How would a QList help here? I'd end up with multiple toolviews all
showing different things. And how should the outputview plugin decide
which model should be used to ouput. The MVC pattern is about having 1
model and multiple views on top of it. So the model needs to stay in the
plugin, so it can live longer than the Command. And then I can create
multiple toolviews all looking at the same outputs.

> > >  void OutputWidget::addNewTab(const QString& title, QStandardItemModel* model )
> > >  {
> > > -    if( !model || title.isEmpty() || m_listviews.contains( title ) )
> > > +    if( !model || title.isEmpty() )
> > >          return;
> > > -    QListView* listview = new QListView(this);
> > > -    listview->setModel( model );
> > > -    m_listviews[title] = listview;
> > > -    addTab( listview, title );
> > > +
> > > +    if( !m_listviews.contains( title ) )
> > > +    {
> > > +        QListView* listview = new QListView(this);
> > > +        listview->setModel( model );
> > > +        m_listviews[title] = listview;
> > > +        addTab( listview, title );
> > > +    }
> > > +    else
> > > +    {
> > > +        QListView* listview = m_listviews[title];
> > > +        listview->setModel( model );
> > > +    }
> > >  }
> >
> > Whats the reasoning for this? I don't see why we should replace the
> > model if somebody requests to add a tab with the same name as already
> > exists.
> 
> Because in this way, if sombody requests adding a tab with the previous name,
> it can start with a new model, discarding old model.

Why? Why not clearing out the model and re-using it? Also I think this
should rather be triggered by another flag to the queueCommand then
defaulting to clearing.

> > On 13.05.07 07:31:06, Dukju Ahn wrote:
> > > Porting ProcessLineMaker into KDev4. This wraps signal line-by-line, rather than emitting text whenever there is incomplete stdout/stderror.
> >
> > What does that class do? Can it process output of various types of
> > processes or just make? Does it make sense to produce an interface for
> > this so a buildmanager can hook up its own thing here.
> 
> It processes every kind of K3Process outputs.
> Regarding the filter thing, the concept of LineMaker is not filter. It
> just emit signal
> whenever a "completed" line was read.
> If K3Process reads some output but that's an incomplete line,
> normal K3Process would emit signal. But lineMaker
> waits until a completed one-line is captured. Only after one complete
> line is formed
> it emits signal.

Aaah, so this is not about filtering... 

> > Uhm, and now that we're reading line-by-line the outputview will be even
> > slower.
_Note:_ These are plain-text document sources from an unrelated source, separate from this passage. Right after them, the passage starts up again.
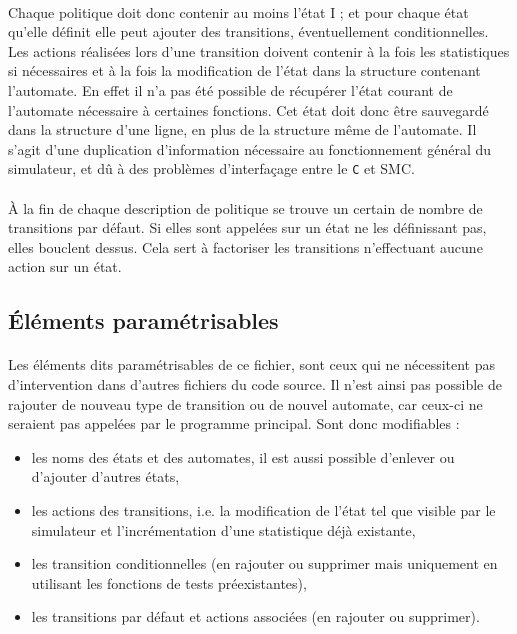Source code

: \paragraph{}
Chaque politique doit donc contenir au moins l'état I ; et pour chaque état qu'elle définit elle peut ajouter des transitions, éventuellement conditionnelles. Les actions réalisées lors d'une transition doivent contenir à la fois les statistiques si nécessaires et à la fois la modification de l'état dans la structure contenant l'automate. En effet il n'a pas été possible de récupérer l'état courant de l'automate nécessaire à certaines fonctions. Cet état doit donc être sauvegardé dans la structure d'une ligne, en plus de la structure même de l'automate. Il s'agit d'une duplication d'information nécessaire au fonctionnement général du simulateur, et dû à des problèmes d'interfaçage entre le \texttt{C} et \textsf{SMC}.

\paragraph{}
\`A la fin de chaque description de politique se trouve un certain de nombre de transitions par défaut. Si elles sont appelées sur un état ne les définissant pas, elles bouclent dessus. Cela sert à factoriser les transitions n'effectuant aucune action sur un état.

\subsection{\'Eléments paramétrisables}

\paragraph{}
Les éléments dits paramétrisables de ce fichier, sont ceux qui ne nécessitent pas d'intervention dans d'autres fichiers du code source. Il n'est ainsi pas possible de rajouter de nouveau type de transition ou de nouvel automate, car ceux-ci ne seraient pas appelées par le programme principal. Sont donc modifiables :
\begin{itemize}
\item{les noms des états et des automates, il est aussi possible d'enlever ou d'ajouter d'autres états,}
\item{les actions des transitions, i.e. la modification de l'état tel que visible par le simulateur et l'incrémentation d'une statistique déjà existante,}
\item{les transition conditionnelles (en rajouter ou supprimer mais uniquement en utilisant les fonctions de tests préexistantes),}
\item{les transitions par défaut et actions associées (en rajouter ou supprimer).}
\end{itemize}

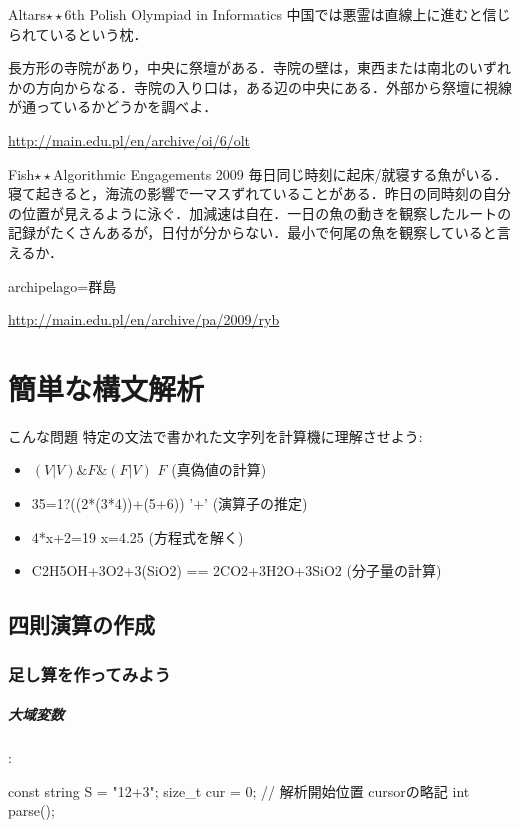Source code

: \begin{pbox}{Altars$\star\star$}{6th Polish Olympiad in Informatics}
中国では悪霊は直線上に進むと信じられているという枕．

長方形の寺院があり，中央に祭壇がある．寺院の壁は，東西または南北のいずれかの方向からなる．寺院の入り口は，ある辺の中央にある．外部から祭壇に視線が通っているかどうかを調べよ．

\url{http://main.edu.pl/en/archive/oi/6/olt}  
\end{pbox}

\begin{pbox}{Fish$\star\star$}{Algorithmic Engagements 2009}
毎日同じ時刻に起床/就寝する魚がいる．寝て起きると，海流の影響で一マスずれていることがある．昨日の同時刻の自分の位置が見えるように泳ぐ．加減速は自在．一日の魚の動きを観察したルートの記録がたくさんあるが，日付が分からない．最小で何尾の魚を観察していると言えるか．

archipelago=群島

\url{http://main.edu.pl/en/archive/pa/2009/ryb}  
\end{pbox}
 \chapter{簡単な構文解析}\label{chapter:parsing}

\begin{itembox}[l]{こんな問題}
特定の文法で書かれた文字列を計算機に理解させよう:
  \begin{itemize}
\setlength{\itemsep}{0pt}
  \item $( V | V ) \& F \& ( F| V)$ \dingright $F$ (真偽値の計算)
  \item 35=1?((2*(3*4))+(5+6)) \dingright '+'  (演算子の推定)
  \item 4*x+2=19 \dingright x=4.25 (方程式を解く)
  \item C2H5OH+3O2+3(SiO2) == 2CO2+3H2O+3SiO2 (分子量の計算)
  \end{itemize}  
\end{itembox}

\section{四則演算の作成}

\subsection{足し算を作ってみよう}

\paragraph{大域変数}:
\begin{cbox}
const string S = "12+3";
size_t cur = 0; // 解析開始位置 cursorの略記
int parse();
\end{cbox}

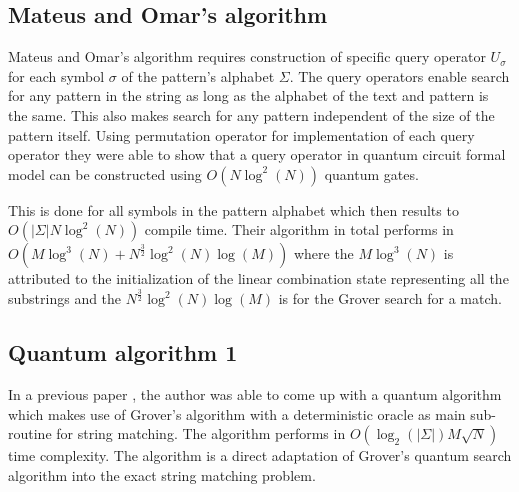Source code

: \subsection{Mateus and Omar's algorithm}
Mateus and Omar's algorithm requires construction of specific query operator $U_\sigma$ for each symbol $\sigma$ of the pattern's alphabet $\Sigma$. The query operators enable search for any pattern in the string as long as the alphabet of the text and pattern is the same. This also makes search for any pattern independent of the size of the pattern itself. Using permutation operator for implementation of each query operator they were able to show that a query operator in quantum circuit formal model can be constructed using $O(N\log^2(N))$ quantum gates.

This is done for all symbols in the pattern alphabet which then results to $O(\vert \Sigma \vert N\log^2(N))$ compile time. Their algorithm in total performs in $O(M\log^3(N) + N^{\frac{3}{2}}\log^2(N) \log(M))$ where the $M\log^3(N)$ is attributed to the initialization of the linear combination state representing all the substrings and the $N^{\frac{3}{2}}\log^2(N)\log(M)$ is for the Grover search for a match.

\subsection{Quantum algorithm 1}
In a previous paper \cite{Aborot2013}, the author was able to come up with a quantum algorithm which makes use of Grover's algorithm with a deterministic oracle as main sub-routine for string matching. The algorithm performs in $O(\log_2(\vert \Sigma \vert)M\sqrt{N})$ time complexity. The algorithm is a direct adaptation of Grover's quantum search algorithm into the exact string matching problem.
Before we had the opportunity to use our own model to insert
> > multiple lines at once.
> 
> If we don't use LineMaker the following hypotetic situation may happen.
> 
> exec make
> gcc -c        // KProcess emits "gcc -c"
> somefile.c  // KProcess emits "somefile.c"
> 
> Then there would be 2 line in outputview.

Yes thats possible, but I think LineProcessMaker should still emit a
QStringList instead of one line after the other and just buffer the last
line if its not complete yet. Or we can do all of this in our own model,
when we replace QStandardItemModel.

> > >  install(FILES kdevexport.h DESTINATION ${INCLUDE_INSTALL_DIR}/kdevelop/)
> > > --- trunk/KDE/kdevelop/lib/kdevexport.h #664120:664121
> > > @@ -99,6 +99,7 @@
> > >  #define KDEVPLATFORMEDITOR_EXPORT KDE_EXPORT
> > >  #define KDEVPLATFORMLANGUAGE_EXPORT KDE_EXPORT
> > >  #define KDEVPLATFORMPROJECT_EXPORT KDE_EXPORT
> > > +#define KDEVUTIL_EXPORT KDE_EXPORT
> >
> > You just broke the windows build. Please add a proper line in the
> > win-part of kdevexport.h
> 
> OK I'll try

Shouldn't be hard, just copy/paste one of the existing ones and replace
with KDEVUTIL

Also please rename to kdevplatformutil everywhere (i.e. the library name
and the export macro) if you didn't use that already.

Andreas

-- 
Do not sleep in a eucalyptus tree tonight.